= Task to complete =
The string "finite" may appear in lines of the listing. Report each line where it does.

━━━━━━━━━━━━━━━━━━━━━━━━━━━━━━

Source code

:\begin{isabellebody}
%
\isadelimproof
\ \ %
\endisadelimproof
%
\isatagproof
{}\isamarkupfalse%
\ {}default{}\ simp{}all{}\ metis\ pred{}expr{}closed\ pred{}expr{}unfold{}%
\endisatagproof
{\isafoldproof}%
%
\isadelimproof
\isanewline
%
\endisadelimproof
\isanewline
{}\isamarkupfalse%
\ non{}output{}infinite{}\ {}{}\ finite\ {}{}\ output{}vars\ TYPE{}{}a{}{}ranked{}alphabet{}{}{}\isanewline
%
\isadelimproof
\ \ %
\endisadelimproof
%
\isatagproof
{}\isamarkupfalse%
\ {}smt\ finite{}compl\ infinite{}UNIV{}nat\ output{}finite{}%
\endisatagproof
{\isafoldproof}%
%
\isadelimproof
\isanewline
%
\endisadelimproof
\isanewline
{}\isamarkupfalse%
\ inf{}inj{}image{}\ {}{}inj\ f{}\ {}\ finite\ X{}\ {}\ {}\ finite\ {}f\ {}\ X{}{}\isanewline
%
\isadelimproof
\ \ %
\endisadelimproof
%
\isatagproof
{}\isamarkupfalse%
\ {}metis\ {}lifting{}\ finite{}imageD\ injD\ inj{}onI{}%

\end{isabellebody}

━━━━━━━━━━━━━━━━━━━━━━━━━━━━━━

= Solution to this task =
\ non{}output{}infinite{}\ {}{}\ finite\ {}{}\ output{}vars\ TYPE{}{}a{}{}ranked{}alphabet{}{}{}\isanewline
\ {}smt\ finite{}compl\ infinite{}UNIV{}nat\ output{}finite{}%
\ inf{}inj{}image{}\ {}{}inj\ f{}\ {}\ finite\ X{}\ {}\ {}\ finite\ {}f\ {}\ X{}{}\isanewline
\ {}metis\ {}lifting{}\ finite{}imageD\ injD\ inj{}onI{}%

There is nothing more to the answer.